Limpieza de GPF y OPF: filtro de partículas de gasolina

Desde la norma Euro 6d, los motores de gasolina de inyección directa montan filtro de partículas. Se saturan igual que un diésel, pero por motivos distintos y con un sustrato más delicado. Lo tratamos con un proceso específico.

Euro 6dObligatorio desde 2017-2018
GDI · TSIInyección directa de gasolina
24 hPlazo de entrega habitual
Sin cortesLa carcasa no se abre

¿Un coche de gasolina con filtro de partículas?

A mucha gente le sorprende, y es lógico: durante décadas el filtro de partículas fue cosa del diésel.

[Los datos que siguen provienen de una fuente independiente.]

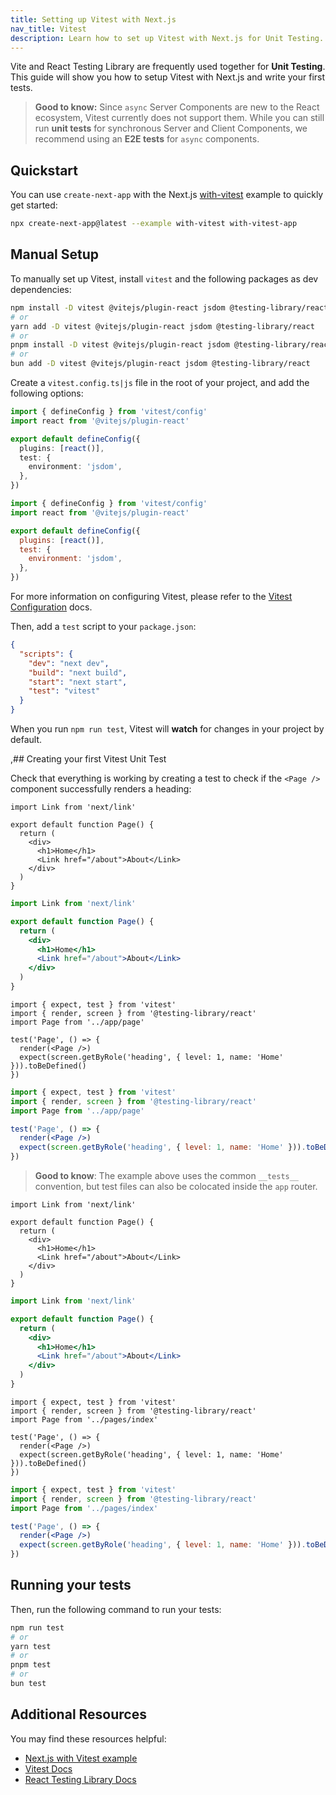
 ```yaml
---
title: Setting up Vitest with Next.js
nav_title: Vitest
description: Learn how to set up Vitest with Next.js for Unit Testing.
---
```


Vite and React Testing Library are frequently used together for **Unit Testing**. This guide will show you how to setup Vitest with Next.js and write your first tests.

> **Good to know:** Since `async` Server Components are new to the React ecosystem, Vitest currently does not support them. While you can still run **unit tests** for synchronous Server and Client Components, we recommend using an **E2E tests** for `async` components.

## Quickstart

You can use `create-next-app` with the Next.js [with-vitest](https://github.com/vercel/next.js/tree/canary/examples/with-vitest) example to quickly get started:

```bash filename="Terminal"
npx create-next-app@latest --example with-vitest with-vitest-app
```

## Manual Setup

To manually set up Vitest, install `vitest` and the following packages as dev dependencies:

```bash filename="Terminal"
npm install -D vitest @vitejs/plugin-react jsdom @testing-library/react
# or
yarn add -D vitest @vitejs/plugin-react jsdom @testing-library/react
# or
pnpm install -D vitest @vitejs/plugin-react jsdom @testing-library/react
# or
bun add -D vitest @vitejs/plugin-react jsdom @testing-library/react
```

Create a `vitest.config.ts|js` file in the root of your project, and add the following options:

```ts filename="vitest.config.ts" switcher
import { defineConfig } from 'vitest/config'
import react from '@vitejs/plugin-react'

export default defineConfig({
  plugins: [react()],
  test: {
    environment: 'jsdom',
  },
})
```

```js filename="vitest.config.js" switcher
import { defineConfig } from 'vitest/config'
import react from '@vitejs/plugin-react'

export default defineConfig({
  plugins: [react()],
  test: {
    environment: 'jsdom',
  },
})
```

For more information on configuring Vitest, please refer to the [Vitest Configuration](https://vitest.dev/config/#configuration) docs.

Then, add a `test` script to your `package.json`:

```json filename="package.json"
{
  "scripts": {
    "dev": "next dev",
    "build": "next build",
    "start": "next start",
    "test": "vitest"
  }
}
```

When you run `npm run test`, Vitest will **watch** for changes in your project by default.

,## Creating your first Vitest Unit Test

Check that everything is working by creating a test to check if the `<Page />` component successfully renders a heading:

<AppOnly>

```tsx filename="app/page.tsx" switcher
import Link from 'next/link'

export default function Page() {
  return (
    <div>
      <h1>Home</h1>
      <Link href="/about">About</Link>
    </div>
  )
}
```

```jsx filename="app/page.jsx" switcher
import Link from 'next/link'

export default function Page() {
  return (
    <div>
      <h1>Home</h1>
      <Link href="/about">About</Link>
    </div>
  )
}
```

```tsx filename="__tests__/page.test.tsx" switcher
import { expect, test } from 'vitest'
import { render, screen } from '@testing-library/react'
import Page from '../app/page'

test('Page', () => {
  render(<Page />)
  expect(screen.getByRole('heading', { level: 1, name: 'Home' })).toBeDefined()
})
```

```jsx filename="__tests__/page.test.jsx" switcher
import { expect, test } from 'vitest'
import { render, screen } from '@testing-library/react'
import Page from '../app/page'

test('Page', () => {
  render(<Page />)
  expect(screen.getByRole('heading', { level: 1, name: 'Home' })).toBeDefined()
})
```

> **Good to know**: The example above uses the common `__tests__` convention, but test files can also be colocated inside the `app` router.

</AppOnly>

<PagesOnly>

```tsx filename="pages/index.tsx" switcher
import Link from 'next/link'

export default function Page() {
  return (
    <div>
      <h1>Home</h1>
      <Link href="/about">About</Link>
    </div>
  )
}
```

```jsx filename="pages/index.jsx" switcher
import Link from 'next/link'

export default function Page() {
  return (
    <div>
      <h1>Home</h1>
      <Link href="/about">About</Link>
    </div>
  )
}
```

```tsx filename="__tests__/index.test.tsx" switcher
import { expect, test } from 'vitest'
import { render, screen } from '@testing-library/react'
import Page from '../pages/index'

test('Page', () => {
  render(<Page />)
  expect(screen.getByRole('heading', { level: 1, name: 'Home' })).toBeDefined()
})
```

```jsx filename="__tests__/index.test.jsx" switcher
import { expect, test } from 'vitest'
import { render, screen } from '@testing-library/react'
import Page from '../pages/index'

test('Page', () => {
  render(<Page />)
  expect(screen.getByRole('heading', { level: 1, name: 'Home' })).toBeDefined()
})
```

</PagesOnly>

## Running your tests

Then, run the following command to run your tests:

```bash filename="Terminal"
npm run test
# or
yarn test
# or
pnpm test
# or
bun test
```

## Additional Resources

You may find these resources helpful:

- [Next.js with Vitest example](https://github.com/vercel/next.js/tree/canary/examples/with-vitest)
- [Vitest Docs](https://vitest.dev/guide/)
- [React Testing Library Docs](https://testing-library.com/docs/react-testing-library/intro/)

La razón por la que hoy también lo llevan los de gasolina tiene nombre técnico: inyección directa.

En un motor de gasolina de inyección indirecta clásico, el combustible se pulveriza en el colector de admisión y llega a la cámara ya mezclado con el aire. En un motor GDI (Gasoline Direct Injection) —los TSI de Volkswagen, los T-GDI de Hyundai y Kia, los PureTech de Stellantis, los EcoBoost de Ford— la gasolina se inyecta directamente dentro del cilindro, a alta presión y con muy poco tiempo para mezclarse.

Esa mezcla imperfecta deja zonas locales muy ricas en combustible que arden mal y generan partículas sólidas de carbono, exactamente igual que un diésel. Los motores GDI emiten en número de partículas cifras comparables a las de un diésel sin filtro, aunque de tamaño más pequeño.

Cuando la norma Euro 6d introdujo el límite de número de partículas para gasolina (6×10¹¹ partículas por kilómetro) y las pruebas de emisiones en conducción real (RDE), los fabricantes no tuvieron alternativa: había que filtrar. Así nació el GPF (Gasoline Particulate Filter), que BMW y el grupo VAG suelen llamar OPF (Otto Partikelfilter). Son el mismo componente.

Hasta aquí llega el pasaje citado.